* Exercise
The data below should be restated word for word, with every picture omitted.
━━━━
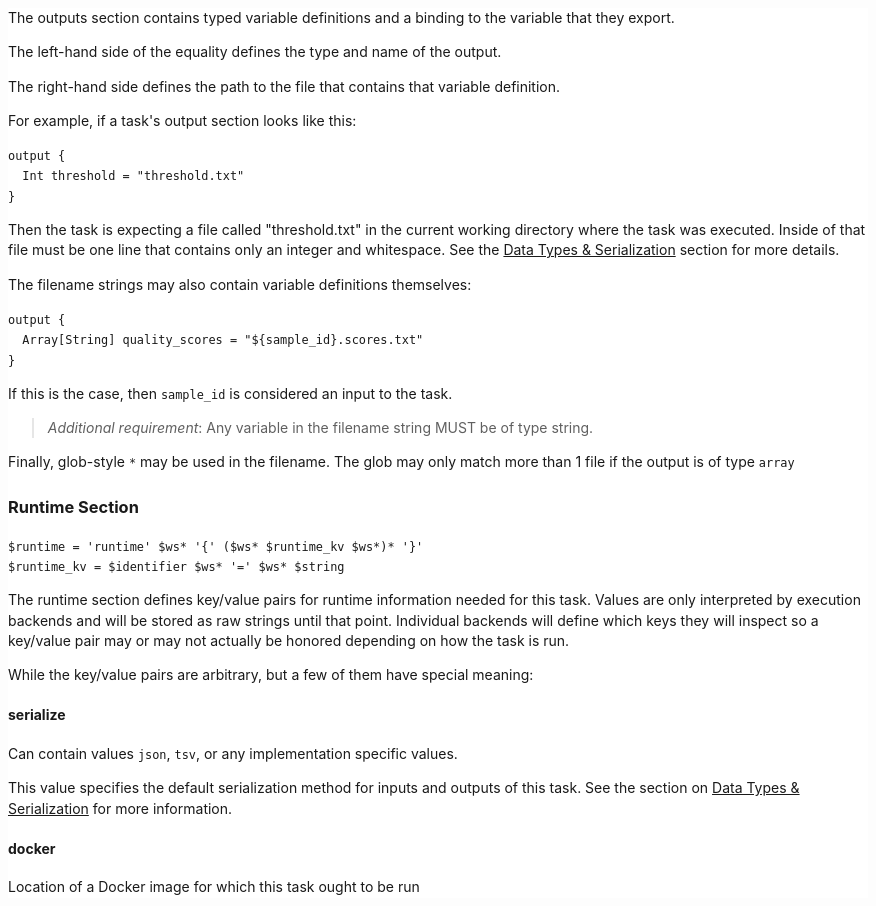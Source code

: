 The outputs section contains typed variable definitions and a binding to the variable that they export.

The left-hand side of the equality defines the type and name of the output.

The right-hand side defines the path to the file that contains that variable definition.

For example, if a task's output section looks like this:

```
output {
  Int threshold = "threshold.txt"
}
```

Then the task is expecting a file called "threshold.txt" in the current working directory where the task was executed.  Inside of that file must be one line that contains only an integer and whitespace.  See the [Data Types & Serialization](#data-types--serialization) section for more details.

The filename strings may also contain variable definitions themselves:

```
output {
  Array[String] quality_scores = "${sample_id}.scores.txt"
}
```

If this is the case, then `sample_id` is considered an input to the task.

> *Additional requirement*: Any variable in the filename string MUST be of type string.

Finally, glob-style `*` may be used in the filename.  The glob may only match more than 1 file if the output is of type `array`

### Runtime Section

```
$runtime = 'runtime' $ws* '{' ($ws* $runtime_kv $ws*)* '}'
$runtime_kv = $identifier $ws* '=' $ws* $string
```

The runtime section defines key/value pairs for runtime information needed for this task.  Values are only interpreted by execution backends and will be stored as raw strings until that point. Individual backends will define which keys they will inspect so a key/value pair may or may not actually be honored depending on how the task is run.

While the key/value pairs are arbitrary, but a few of them have special meaning:

#### serialize

Can contain values `json`, `tsv`, or any implementation specific values.

This value specifies the default serialization method for inputs and outputs of this task.  See the section on [Data Types & Serialization](#data-types--serialization) for more information.


#### docker

Location of a Docker image for which this task ought to be run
━━━━
* Reply
Source code

: The outputs section contains typed variable definitions and a binding to the variable that they export.

The left-hand side of the equality defines the type and name of the output.

The right-hand side defines the path to the file that contains that variable definition.

For example, if a task's output section looks like this:

```
output {
  Int threshold = "threshold.txt"
}
```

Then the task is expecting a file called "threshold.txt" in the current working directory where the task was executed.  Inside of that file must be one line that contains only an integer and whitespace.  See the [Data Types & Serialization](#data-types--serialization) section for more details.

The filename strings may also contain variable definitions themselves:

```
output {
  Array[String] quality_scores = "${sample_id}.scores.txt"
}
```

If this is the case, then `sample_id` is considered an input to the task.

> *Additional requirement*: Any variable in the filename string MUST be of type string.

Finally, glob-style `*` may be used in the filename.  The glob may only match more than 1 file if the output is of type `array`

### Runtime Section

```
$runtime = 'runtime' $ws* '{' ($ws* $runtime_kv $ws*)* '}'
$runtime_kv = $identifier $ws* '=' $ws* $string
```

The runtime section defines key/value pairs for runtime information needed for this task.  Values are only interpreted by execution backends and will be stored as raw strings until that point. Individual backends will define which keys they will inspect so a key/value pair may or may not actually be honored depending on how the task is run.

While the key/value pairs are arbitrary, but a few of them have special meaning:

#### serialize

Can contain values `json`, `tsv`, or any implementation specific values.

This value specifies the default serialization method for inputs and outputs of this task.  See the section on [Data Types & Serialization](#data-types--serialization) for more information.


#### docker

Location of a Docker image for which this task ought to be run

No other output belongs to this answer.